Work to complete: From the entries that follow, copy exactly the lines beginning at the line holding "### Description" and continuing through the line holding "jQuery was used".
**** Input for this task
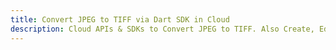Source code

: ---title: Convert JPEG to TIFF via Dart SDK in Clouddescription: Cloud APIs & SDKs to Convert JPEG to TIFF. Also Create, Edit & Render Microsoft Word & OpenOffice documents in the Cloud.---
********
**** Input for this task
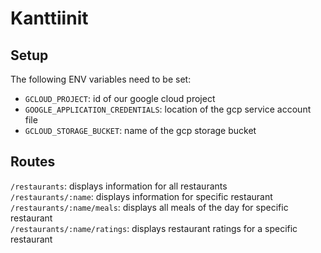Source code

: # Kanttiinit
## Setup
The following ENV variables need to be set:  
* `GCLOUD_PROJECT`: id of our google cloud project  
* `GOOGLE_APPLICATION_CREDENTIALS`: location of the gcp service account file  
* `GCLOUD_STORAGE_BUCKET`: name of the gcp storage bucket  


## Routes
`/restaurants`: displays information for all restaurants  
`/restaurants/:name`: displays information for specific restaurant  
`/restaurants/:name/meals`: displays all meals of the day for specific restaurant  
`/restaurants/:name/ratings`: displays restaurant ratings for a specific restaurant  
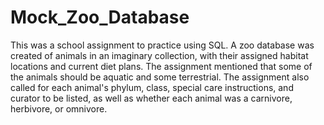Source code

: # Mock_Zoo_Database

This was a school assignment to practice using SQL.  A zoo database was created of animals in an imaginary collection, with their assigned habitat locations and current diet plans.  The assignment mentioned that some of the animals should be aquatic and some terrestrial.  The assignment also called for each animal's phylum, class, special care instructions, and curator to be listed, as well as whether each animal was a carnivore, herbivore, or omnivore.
********
**** Input for this task
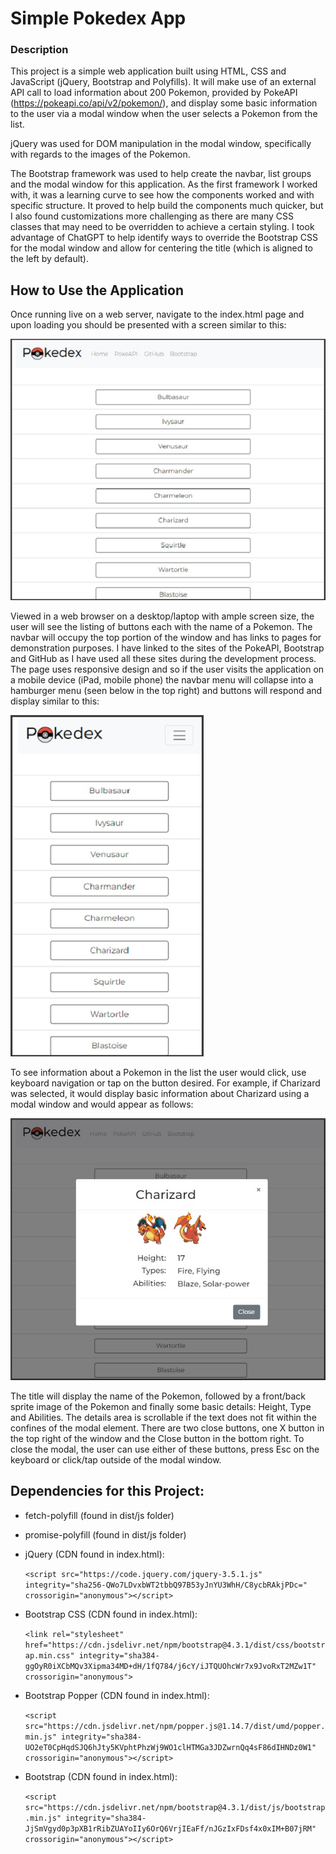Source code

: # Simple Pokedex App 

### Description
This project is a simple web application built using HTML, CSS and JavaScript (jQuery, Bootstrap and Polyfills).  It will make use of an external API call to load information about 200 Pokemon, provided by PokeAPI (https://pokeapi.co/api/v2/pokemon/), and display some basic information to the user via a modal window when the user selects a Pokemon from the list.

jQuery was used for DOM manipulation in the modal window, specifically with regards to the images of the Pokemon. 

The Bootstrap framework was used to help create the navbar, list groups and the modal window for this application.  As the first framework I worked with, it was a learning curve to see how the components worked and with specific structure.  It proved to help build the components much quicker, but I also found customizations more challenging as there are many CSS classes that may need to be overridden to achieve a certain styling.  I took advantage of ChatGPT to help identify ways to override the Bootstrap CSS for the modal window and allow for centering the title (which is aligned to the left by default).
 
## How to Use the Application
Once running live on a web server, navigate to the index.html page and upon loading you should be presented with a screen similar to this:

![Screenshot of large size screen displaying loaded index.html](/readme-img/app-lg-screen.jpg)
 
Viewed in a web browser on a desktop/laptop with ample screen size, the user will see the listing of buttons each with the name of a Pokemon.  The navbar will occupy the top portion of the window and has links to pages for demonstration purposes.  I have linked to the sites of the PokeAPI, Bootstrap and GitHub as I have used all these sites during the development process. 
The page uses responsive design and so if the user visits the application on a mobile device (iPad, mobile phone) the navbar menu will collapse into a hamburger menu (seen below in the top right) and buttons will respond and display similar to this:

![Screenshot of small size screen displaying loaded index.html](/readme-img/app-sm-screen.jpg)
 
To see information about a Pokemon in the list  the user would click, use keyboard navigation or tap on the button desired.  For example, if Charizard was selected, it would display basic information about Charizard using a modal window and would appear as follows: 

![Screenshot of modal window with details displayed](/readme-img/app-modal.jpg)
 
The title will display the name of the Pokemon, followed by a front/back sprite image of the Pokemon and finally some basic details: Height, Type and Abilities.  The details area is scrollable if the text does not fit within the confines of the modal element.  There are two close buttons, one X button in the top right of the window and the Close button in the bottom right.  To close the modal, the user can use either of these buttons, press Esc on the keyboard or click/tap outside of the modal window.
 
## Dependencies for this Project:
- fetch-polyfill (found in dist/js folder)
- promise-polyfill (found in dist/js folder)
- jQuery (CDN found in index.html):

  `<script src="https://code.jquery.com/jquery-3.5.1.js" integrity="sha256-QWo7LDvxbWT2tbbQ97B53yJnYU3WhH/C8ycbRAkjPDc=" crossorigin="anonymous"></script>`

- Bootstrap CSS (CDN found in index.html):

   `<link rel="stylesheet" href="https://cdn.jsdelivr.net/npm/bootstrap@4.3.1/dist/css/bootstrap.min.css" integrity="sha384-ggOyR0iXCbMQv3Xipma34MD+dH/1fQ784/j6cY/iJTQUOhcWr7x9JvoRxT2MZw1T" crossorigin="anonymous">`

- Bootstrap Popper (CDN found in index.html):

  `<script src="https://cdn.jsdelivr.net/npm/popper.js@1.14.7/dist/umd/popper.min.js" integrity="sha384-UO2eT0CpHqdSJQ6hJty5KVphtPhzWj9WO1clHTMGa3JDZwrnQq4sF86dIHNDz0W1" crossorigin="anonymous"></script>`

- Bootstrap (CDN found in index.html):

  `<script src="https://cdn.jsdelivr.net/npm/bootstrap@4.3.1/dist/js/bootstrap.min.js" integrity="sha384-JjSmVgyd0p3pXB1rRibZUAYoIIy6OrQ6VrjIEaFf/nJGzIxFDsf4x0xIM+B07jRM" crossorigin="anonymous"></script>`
********
Problem solution:
### Description
This project is a simple web application built using HTML, CSS and JavaScript (jQuery, Bootstrap and Polyfills).  It will make use of an external API call to load information about 200 Pokemon, provided by PokeAPI (https://pokeapi.co/api/v2/pokemon/), and display some basic information to the user via a modal window when the user selects a Pokemon from the list.

jQuery was used for DOM manipulation in the modal window, specifically with regards to the images of the Pokemon. 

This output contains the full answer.